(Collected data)

========================================================================

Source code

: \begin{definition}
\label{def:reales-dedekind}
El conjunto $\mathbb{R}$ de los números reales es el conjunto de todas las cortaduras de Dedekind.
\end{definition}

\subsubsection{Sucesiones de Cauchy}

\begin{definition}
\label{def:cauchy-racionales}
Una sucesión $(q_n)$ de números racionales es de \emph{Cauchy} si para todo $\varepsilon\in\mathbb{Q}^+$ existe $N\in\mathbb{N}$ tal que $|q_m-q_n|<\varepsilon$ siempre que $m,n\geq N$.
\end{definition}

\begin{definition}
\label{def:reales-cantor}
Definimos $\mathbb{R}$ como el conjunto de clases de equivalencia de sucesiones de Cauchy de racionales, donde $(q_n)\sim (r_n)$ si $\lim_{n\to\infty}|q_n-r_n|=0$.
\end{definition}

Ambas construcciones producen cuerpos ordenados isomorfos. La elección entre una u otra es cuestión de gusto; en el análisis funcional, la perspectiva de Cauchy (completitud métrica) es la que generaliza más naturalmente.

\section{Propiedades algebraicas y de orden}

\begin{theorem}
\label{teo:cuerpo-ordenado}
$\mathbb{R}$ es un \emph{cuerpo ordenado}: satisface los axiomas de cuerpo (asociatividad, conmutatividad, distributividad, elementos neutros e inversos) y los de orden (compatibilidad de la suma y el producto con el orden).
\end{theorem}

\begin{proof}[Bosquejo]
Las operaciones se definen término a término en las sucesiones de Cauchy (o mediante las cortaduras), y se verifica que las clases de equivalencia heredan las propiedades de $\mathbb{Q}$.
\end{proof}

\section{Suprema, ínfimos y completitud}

========================================================================

Scan the records above and report every line with the string "conjunto".

- **Solution**
El conjunto $\mathbb{R}$ de los números reales es el conjunto de todas las cortaduras de Dedekind.
Definimos $\mathbb{R}$ como el conjunto de clases de equivalencia de sucesiones de Cauchy de racionales, donde $(q_n)\sim (r_n)$ si $\lim_{n\to\infty}|q_n-r_n|=0$.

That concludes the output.